Ghana pays a premium as it raises $750 million in 10-year Eurobond
JOHANNESBURG, July 25
JOHANNESBURG, July 25 (Reuters) - Ghana sold a $750 million Eurobond on Thursday in its second foray into international bond markets, but paid a premium to compensate investors wary about its burgeoning fiscal and current account deficits.
The West African cocoa and gold producer, which discovered oil in 2007, issued the 10-year bond at a yield of 8 percent, sources told Reuters.
The order book was around $2 billion, just over two and a half times the issue size, the sources said.
With an economy set to grow by 8 percent this year and a record of political stability, Ghana is well liked by foreign investors, who are also active participants in its domestic bond market. The country followed on the heels of African peers Zambia, Nigeria and Rwanda who have also tapped international investor appetite for high yield in the past year.
Ghana's debut $750 million 10-year bond launched in 2007, was four times oversubscribed and was issued at a yield of 8.5 percent.
The yield on the new bond, at a premium to the 2017 instrument which is trading at around 6 percent, suggests investors were unwilling to overlook Ghana's worsening fiscal situation.
Ghana is struggling to contain a budget deficit that surged to 11.8 percent of gross domestic product in 2012, from 4 percent in 2011, according to a prospectus for the Eurobond, partly as a result of steep public wage increases.
"This suggests that Ghana offered a decent premium to compensate investors for the risks associated with the country's fiscal and macroeconomic imbalances," said Samir Gadio, emerging markets strategist at Standard Bank.
President John Dramani Mahama's government, which took office early this year, has said it aims to reduce the deficit to 9 percent of GDP in 2013.
But analysts say the deficit appears to have become structural and could widen again as spending increases ahead of elections in 2016.
"You now face an economy where the strategy in order to fund the deficit is to borrow and that's not sustainable in the long run," said Gadio.
By not issuing earlier in the year before a selloff in emerging market assets, Ghana also missed a "massive" opportunity as it could have paid around 5 percent, said one investor.
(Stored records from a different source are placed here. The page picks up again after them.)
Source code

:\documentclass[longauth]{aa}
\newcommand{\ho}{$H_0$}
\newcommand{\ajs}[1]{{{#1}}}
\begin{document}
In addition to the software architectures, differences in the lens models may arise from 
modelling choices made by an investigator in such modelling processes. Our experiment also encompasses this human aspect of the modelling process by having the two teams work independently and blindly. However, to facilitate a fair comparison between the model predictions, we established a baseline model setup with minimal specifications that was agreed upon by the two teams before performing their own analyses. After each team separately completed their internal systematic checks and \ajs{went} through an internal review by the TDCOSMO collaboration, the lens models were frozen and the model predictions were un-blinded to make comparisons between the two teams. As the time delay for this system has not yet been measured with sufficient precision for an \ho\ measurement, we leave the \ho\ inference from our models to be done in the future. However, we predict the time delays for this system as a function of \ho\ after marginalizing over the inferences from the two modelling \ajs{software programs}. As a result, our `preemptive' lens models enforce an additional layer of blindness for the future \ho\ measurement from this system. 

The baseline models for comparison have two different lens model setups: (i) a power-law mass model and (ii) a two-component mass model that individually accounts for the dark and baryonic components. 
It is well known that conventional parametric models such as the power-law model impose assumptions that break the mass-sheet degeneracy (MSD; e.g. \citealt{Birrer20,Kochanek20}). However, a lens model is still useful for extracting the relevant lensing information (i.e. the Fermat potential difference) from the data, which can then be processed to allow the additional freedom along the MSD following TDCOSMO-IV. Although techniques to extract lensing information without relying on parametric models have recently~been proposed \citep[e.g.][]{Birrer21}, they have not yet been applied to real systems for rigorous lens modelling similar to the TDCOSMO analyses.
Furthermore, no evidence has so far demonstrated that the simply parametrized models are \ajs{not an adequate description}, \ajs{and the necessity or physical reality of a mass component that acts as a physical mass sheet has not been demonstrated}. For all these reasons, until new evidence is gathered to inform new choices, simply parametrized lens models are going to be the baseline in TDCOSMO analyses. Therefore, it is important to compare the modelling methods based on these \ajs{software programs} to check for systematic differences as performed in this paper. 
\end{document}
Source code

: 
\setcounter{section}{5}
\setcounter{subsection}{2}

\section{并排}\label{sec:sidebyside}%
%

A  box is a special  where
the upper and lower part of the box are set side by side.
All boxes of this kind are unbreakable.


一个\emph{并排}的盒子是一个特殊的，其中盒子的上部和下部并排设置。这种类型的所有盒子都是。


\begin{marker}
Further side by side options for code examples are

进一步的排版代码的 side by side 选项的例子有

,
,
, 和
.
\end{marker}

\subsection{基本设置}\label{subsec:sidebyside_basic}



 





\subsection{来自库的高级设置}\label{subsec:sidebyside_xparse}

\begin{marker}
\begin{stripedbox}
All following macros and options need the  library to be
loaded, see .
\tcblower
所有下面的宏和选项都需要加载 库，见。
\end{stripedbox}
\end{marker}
The yield on the 2017 bond traded as low as 4.24 percent in April.
"What alarmed us as investors is the fact that the timing was bad," said the investor, who declined to be named. "Based on our analysis, the opportunity cost loss is at least $100 million on a net present value basis. That's four district hospitals if you want it in social terms."
Ghana, the world's second-largest cocoa producer and Africa's biggest gold producer after South Africa, is rated B by Standard and Poor's and B+ by Fitch, which revised the country's outlook to negative from stable in February.
Besides the budget deficit, its current account shortfall has also expanded, to $4.92 billion or 12.3 per cent of GDP, from $2.15 billion in 2007.
Public debt increased to 49.4 percent of GDP in 2012, from 40.8 percent in 2011, higher than peers such as Nigeria which has a debt-to-GDP ratio of 18.6 percent.
The government plans to use the bond's proceeds for capital expenditure and refinancing public debt to reduce the cost of borrowing.